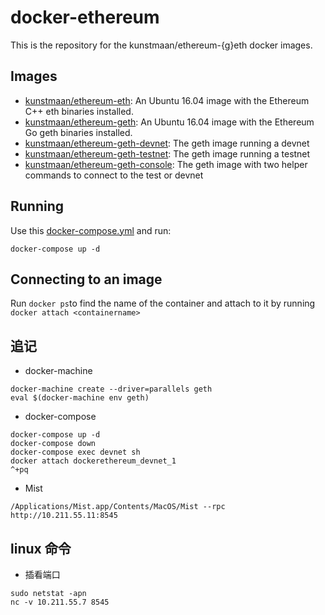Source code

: # docker-ethereum

This is the repository for the kunstmaan/ethereum-{g}eth docker images.

## Images

* [kunstmaan/ethereum-eth](https://hub.docker.com/r/kunstmaan/ethereum-eth/): An Ubuntu 16.04 image with the Ethereum C++ eth binaries installed.
* [kunstmaan/ethereum-geth](https://hub.docker.com/r/kunstmaan/ethereum-geth/): An Ubuntu 16.04 image with the Ethereum Go geth binaries installed.
* [kunstmaan/ethereum-geth-devnet](https://hub.docker.com/r/kunstmaan/ethereum-geth-devnet/): The geth image running a devnet
* [kunstmaan/ethereum-geth-testnet](https://hub.docker.com/r/kunstmaan/ethereum-geth-testnet/): The geth image running a testnet
* [kunstmaan/ethereum-geth-console](https://hub.docker.com/r/kunstmaan/ethereum-geth-console/): The geth image with two helper commands to connect to the test or devnet


## Running

Use this [docker-compose.yml](https://github.com/Kunstmaan/docker-ethereum/blob/master/docker-compose.yml) and run:

```
docker-compose up -d
```

## Connecting to an image

Run `docker ps`to find the name of the container and attach to it by running `docker attach <containername>`

## 追记
* docker-machine
```
docker-machine create --driver=parallels geth
eval $(docker-machine env geth)
```
* docker-compose
```
docker-compose up -d
docker-compose down
docker-compose exec devnet sh
docker attach dockerethereum_devnet_1
^+pq
```
* Mist
```
/Applications/Mist.app/Contents/MacOS/Mist --rpc http://10.211.55.11:8545
```
## linux 命令
* 插看端口
```
sudo netstat -apn
nc -v 10.211.55.7 8545
```
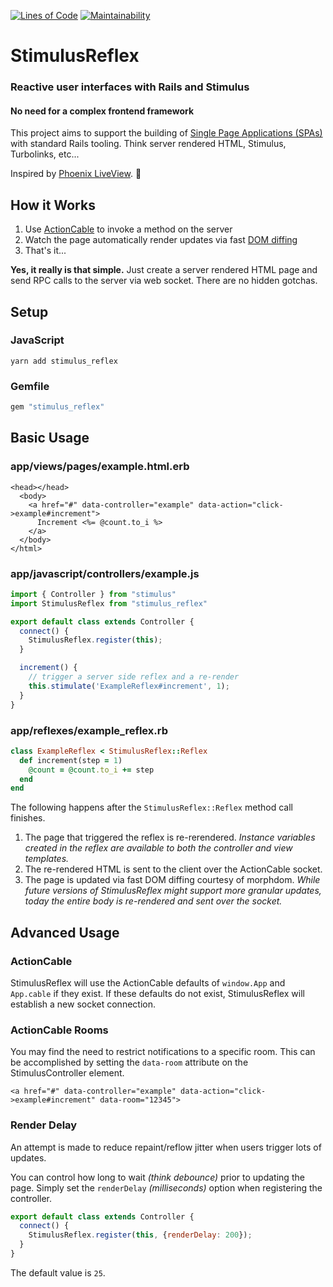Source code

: [![Lines of Code](http://img.shields.io/badge/lines_of_code-171-brightgreen.svg?style=flat)](http://blog.codinghorror.com/the-best-code-is-no-code-at-all/)
[![Maintainability](https://api.codeclimate.com/v1/badges/2b24fdbd1ae37a24bedb/maintainability)](https://codeclimate.com/github/hopsoft/stimulus_reflex/maintainability)

# StimulusReflex

### Reactive user interfaces with Rails and Stimulus

#### No need for a complex frontend framework

This project aims to support the building of [Single Page Applications (SPAs)](https://en.wikipedia.org/wiki/Single-page_application)
with standard Rails tooling. Think server rendered HTML, Stimulus, Turbolinks, etc...

Inspired by [Phoenix LiveView](https://youtu.be/Z2DU0qLfPIY?t=670). 🙌

## How it Works

1. Use [ActionCable](https://edgeguides.rubyonrails.org/action_cable_overview.html) to invoke a method on the server
1. Watch the page automatically render updates via fast [DOM diffing](https://github.com/patrick-steele-idem/morphdom)
1. That's it...

__Yes, it really is that simple.__
Just create a server rendered HTML page and send RPC calls to the server via web socket.
There are no hidden gotchas.

## Setup

### JavaScript

```
yarn add stimulus_reflex
```

### Gemfile

```ruby
gem "stimulus_reflex"
```

## Basic Usage

### app/views/pages/example.html.erb

```erb
<head></head>
  <body>
    <a href="#" data-controller="example" data-action="click->example#increment">
      Increment <%= @count.to_i %>
    </a>
  </body>
</html>
```

### app/javascript/controllers/example.js

```javascript
import { Controller } from "stimulus"
import StimulusReflex from "stimulus_reflex"

export default class extends Controller {
  connect() {
    StimulusReflex.register(this);
  }

  increment() {
    // trigger a server side reflex and a re-render
    this.stimulate('ExampleReflex#increment', 1);
  }
}
```

### app/reflexes/example_reflex.rb

```ruby
class ExampleReflex < StimulusReflex::Reflex
  def increment(step = 1)
    @count = @count.to_i += step
  end
end
```

The following happens after the `StimulusReflex::Reflex` method call finishes.

1. The page that triggered the reflex is re-rerendered. _Instance variables created in the reflex are available to both the controller and view templates._
2. The re-rendered HTML is sent to the client over the ActionCable socket.
3. The page is updated via fast DOM diffing courtesy of morphdom. _While future versions of StimulusReflex might support more granular updates, today the entire body is re-rendered and sent over the socket._

## Advanced Usage

### ActionCable

StimulusReflex will use the ActionCable defaults of `window.App` and `App.cable` if they exist.
If these defaults do not exist, StimulusReflex will establish a new socket connection.

### ActionCable Rooms

You may find the need to restrict notifications to a specific room.
This can be accomplished by setting the `data-room` attribute on the StimulusController element.

```
<a href="#" data-controller="example" data-action="click->example#increment" data-room="12345">
```

### Render Delay

An attempt is made to reduce repaint/reflow jitter when users trigger lots of updates.

You can control how long to wait _(think debounce)_ prior to updating the page.
Simply set the `renderDelay` _(milliseconds)_ option when registering the controller.

```javascript
export default class extends Controller {
  connect() {
    StimulusReflex.register(this, {renderDelay: 200});
  }
}
```

The default value is `25`.
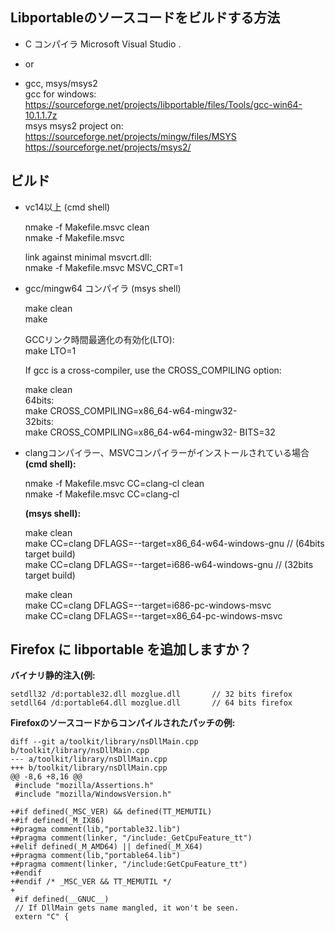 ## Libportableのソースコードをビルドする方法

- C コンパイラ 
Microsoft Visual Studio .   
 
- or

- gcc, msys/msys2  
gcc for windows:  
https://sourceforge.net/projects/libportable/files/Tools/gcc-win64-10.1.1.7z  
msys msys2 project on:  
https://sourceforge.net/projects/mingw/files/MSYS  
https://sourceforge.net/projects/msys2/

## ビルド
- vc14以上  (cmd shell)  

	nmake -f Makefile.msvc clean  
	nmake -f Makefile.msvc
	
	link against minimal msvcrt.dll:  
	nmake -f Makefile.msvc MSVC_CRT=1

- gcc/mingw64 コンパイラ (msys shell)

	make clean  
	make
	
	GCCリンク時間最適化の有効化(LTO):   
	make LTO=1
	
	If gcc is a cross-compiler, use the CROSS_COMPILING option:
	
	make clean  
	64bits:  
	make CROSS_COMPILING=x86_64-w64-mingw32-  
	32bits:  
	make CROSS_COMPILING=x86_64-w64-mingw32- BITS=32  

- clangコンパイラー、MSVCコンパイラーがインストールされている場合  
	**(cmd shell):**
	
	nmake -f Makefile.msvc CC=clang-cl clean  
	nmake -f Makefile.msvc CC=clang-cl  
	
	**(msys shell):**  
	
	make clean  
	make CC=clang DFLAGS=--target=x86_64-w64-windows-gnu        // (64bits target build)  
	make CC=clang DFLAGS=--target=i686-w64-windows-gnu         // (32bits target build)  
	
	make clean  
	make CC=clang DFLAGS=--target=i686-pc-windows-msvc  
	make CC=clang DFLAGS=--target=x86_64-pc-windows-msvc  


## Firefox に libportable を追加しますか？
**バイナリ静的注入(例:**
	
	setdll32 /d:portable32.dll mozglue.dll       // 32 bits firefox    
	setdll64 /d:portable64.dll mozglue.dll       // 64 bits firefox    

**Firefoxのソースコードからコンパイルされたパッチの例:**   
```
diff --git a/toolkit/library/nsDllMain.cpp b/toolkit/library/nsDllMain.cpp
--- a/toolkit/library/nsDllMain.cpp
+++ b/toolkit/library/nsDllMain.cpp
@@ -8,6 +8,16 @@
 #include "mozilla/Assertions.h"
 #include "mozilla/WindowsVersion.h"
 
+#if defined(_MSC_VER) && defined(TT_MEMUTIL)
+#if defined(_M_IX86)
+#pragma comment(lib,"portable32.lib")
+#pragma comment(linker, "/include:_GetCpuFeature_tt")
+#elif defined(_M_AMD64) || defined(_M_X64)
+#pragma comment(lib,"portable64.lib")
+#pragma comment(linker, "/include:GetCpuFeature_tt")
+#endif
+#endif /* _MSC_VER && TT_MEMUTIL */
+
 #if defined(__GNUC__)
 // If DllMain gets name mangled, it won't be seen.
 extern "C" {
```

**What you need to do**
When a line of the material holds the string "find", copy that line.

**Your solution**
Run `docker ps`to find the name of the container and attach to it by running `docker attach <containername>`
You may find the need to restrict notifications to a specific room.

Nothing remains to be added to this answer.